Scoperta in difesa: tuttofare sulla destra
Inizia la stagione del Napoli ed Ancelotti, dopo due mesi di allenamenti, intravede alcune situazioni tattiche che potrebbero essere determinanti per la sua nuova squadra. La prima, annunciata già in ritiro, riguarda l’accentramento nella zona nevralgica del campo, in regia di Hamsik. La seconda, l’avvicinamento di Insigne alla porta e, la terza, la difesa a tre, o a quattro, con Maksimovic titolare di fianco agli irriducibili Koulibaly e Raul Albiol.
Mai scelta fu più azzeccata. Specie in Champions League. Il serbo assiste alla sbiadita trasferta di Belgrado e, poi, esordisce contro il Liverpool e si conferma nel doppio confronto col Paris Saint Germain di Tuchel. E proprio contro mostri del calibro di Mané, Salah, Mbappé o Neymar, al netto di qualche congenita difficoltà, il #19 partenopeo riesce a mostrare tutte le sue potenzialità. In difesa, ma anche in sede di proposizione del gioco. Nel pacchetto arretrato a tre, difatti, Maksimovic garantisce ampia copertura, aggredisce l’avversario, occupa bene gli spazi per poi rilanciare l’azione ed appoggiarla supportando sulla corsia destra lo spagnolo Callejon. In Europa, Hysaj gli cede il posto ma il Napoli gira e gioca bene contro tutti, anche contro corazzate come Liverpool e Psg.

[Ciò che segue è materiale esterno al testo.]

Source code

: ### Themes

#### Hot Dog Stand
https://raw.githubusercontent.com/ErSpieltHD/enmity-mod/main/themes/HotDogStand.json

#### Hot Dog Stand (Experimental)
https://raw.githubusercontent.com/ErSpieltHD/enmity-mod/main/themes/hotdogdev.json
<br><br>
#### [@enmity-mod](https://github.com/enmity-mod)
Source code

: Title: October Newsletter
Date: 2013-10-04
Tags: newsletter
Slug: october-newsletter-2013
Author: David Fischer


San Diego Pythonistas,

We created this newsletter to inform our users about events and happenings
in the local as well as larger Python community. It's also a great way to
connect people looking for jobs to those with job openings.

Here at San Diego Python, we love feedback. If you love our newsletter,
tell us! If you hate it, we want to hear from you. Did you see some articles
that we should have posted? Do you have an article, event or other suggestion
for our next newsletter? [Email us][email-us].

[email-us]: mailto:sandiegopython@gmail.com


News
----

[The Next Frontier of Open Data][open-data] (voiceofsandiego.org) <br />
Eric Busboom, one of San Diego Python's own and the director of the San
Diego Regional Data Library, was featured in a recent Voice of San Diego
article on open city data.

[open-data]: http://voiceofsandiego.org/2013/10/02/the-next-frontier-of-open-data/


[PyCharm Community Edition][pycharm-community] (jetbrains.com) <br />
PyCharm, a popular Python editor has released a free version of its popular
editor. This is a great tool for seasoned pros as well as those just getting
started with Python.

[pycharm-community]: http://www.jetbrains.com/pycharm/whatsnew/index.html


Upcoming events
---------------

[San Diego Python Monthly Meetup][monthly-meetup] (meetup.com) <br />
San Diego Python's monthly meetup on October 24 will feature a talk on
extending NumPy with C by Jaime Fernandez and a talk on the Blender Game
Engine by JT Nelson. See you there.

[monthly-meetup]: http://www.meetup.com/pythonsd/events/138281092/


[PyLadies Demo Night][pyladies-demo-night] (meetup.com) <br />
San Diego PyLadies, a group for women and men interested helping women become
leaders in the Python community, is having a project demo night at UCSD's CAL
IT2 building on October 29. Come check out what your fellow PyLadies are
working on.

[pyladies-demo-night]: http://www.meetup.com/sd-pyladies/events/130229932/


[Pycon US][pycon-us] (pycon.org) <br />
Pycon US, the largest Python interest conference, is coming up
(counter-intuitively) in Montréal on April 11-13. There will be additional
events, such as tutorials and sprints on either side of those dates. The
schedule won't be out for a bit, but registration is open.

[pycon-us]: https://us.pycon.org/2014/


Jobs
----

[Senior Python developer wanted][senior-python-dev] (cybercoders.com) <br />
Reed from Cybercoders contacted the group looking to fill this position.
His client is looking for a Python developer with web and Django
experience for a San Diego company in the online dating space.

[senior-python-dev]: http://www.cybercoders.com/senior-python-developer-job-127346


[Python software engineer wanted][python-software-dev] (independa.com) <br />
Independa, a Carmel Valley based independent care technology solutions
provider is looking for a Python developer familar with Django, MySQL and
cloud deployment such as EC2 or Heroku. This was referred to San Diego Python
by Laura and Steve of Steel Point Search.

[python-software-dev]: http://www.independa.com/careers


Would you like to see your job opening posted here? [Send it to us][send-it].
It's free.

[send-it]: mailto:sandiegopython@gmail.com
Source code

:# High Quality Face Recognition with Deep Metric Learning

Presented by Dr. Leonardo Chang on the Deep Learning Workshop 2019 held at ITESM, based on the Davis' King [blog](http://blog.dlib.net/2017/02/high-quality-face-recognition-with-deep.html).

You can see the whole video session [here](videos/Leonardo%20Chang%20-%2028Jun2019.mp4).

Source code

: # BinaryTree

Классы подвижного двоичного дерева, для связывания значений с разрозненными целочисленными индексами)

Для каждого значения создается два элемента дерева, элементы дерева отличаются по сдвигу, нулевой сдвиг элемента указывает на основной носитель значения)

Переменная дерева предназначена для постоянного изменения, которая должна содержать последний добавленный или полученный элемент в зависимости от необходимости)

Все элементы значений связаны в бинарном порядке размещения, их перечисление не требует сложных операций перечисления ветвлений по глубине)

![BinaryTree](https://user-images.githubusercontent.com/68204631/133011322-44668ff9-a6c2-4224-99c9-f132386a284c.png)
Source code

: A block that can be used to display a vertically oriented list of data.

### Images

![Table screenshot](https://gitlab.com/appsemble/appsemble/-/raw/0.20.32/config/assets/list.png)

E la soluzione a tre col serbo scompagina tutte le certezze dei tedeschi Klopp e Tuchel che, a fatica, provano ad adottare le giuste contromisure. Ma anche nella versione a quattro dei campani, con Mario Rui sulla linea di difesa, KK e Albiol al centro e lui sulla destra, il risultato varia di poco.
Certo, in termini di qualità qualcosa manca ma quanto a capacità di leggere i movimenti e le azioni avversarie il nativo di Bajina Basta dà ragione ad Ancelotti che, in lui, vede una autentica arma per disorientare gli avversari ed organizzare un fluido 3-5-2 che, in fase di non possesso, col terzino lusitano Rui a scalare, si trasforma in un ordinato 4-4-2.
Più partite a novembre che nel recente passato (o quasi)
Maksimovic si riscopre pedina importante, a tratti fondamentale, e torna ad essere, se non nel centro del progetto tecnico di Ancelotti, nei piani tattici del proprio allenatore bravo, anche dal punto di vista mentale, a ritrovarlo e ad affidargli compiti importanti: controllare in difesa le stelle della Champions.
E pure in campionato il serbo non pare essere distante dalla titolarità con quattro gare e 286’ di gioco già a referto contro Fiorentina, Torino, Parma ed Empoli. Insomma, il #19 è tornato o, forse, è finalmente approdato a Napoli col ragazzo, ora sì coinvolto nella rosa partenopea e, pure, già proprietario di 542’ di gioco totali, ovvero: esattamente il doppio di quelli giocati, in appena quattro gare, la scorsa annata. Ed il confronto, anche con la stagione 2016/17, sembra quasi impietoso con le sette gare ufficiali di questo inizio vicine alle 12, sempre con Sarri in panca, del suo primo anno all’ombra del Vesuvio. La trasformazione è raggiunta: da esubero e titolare aggiunto e, poi, ad arma segreta (o quasi).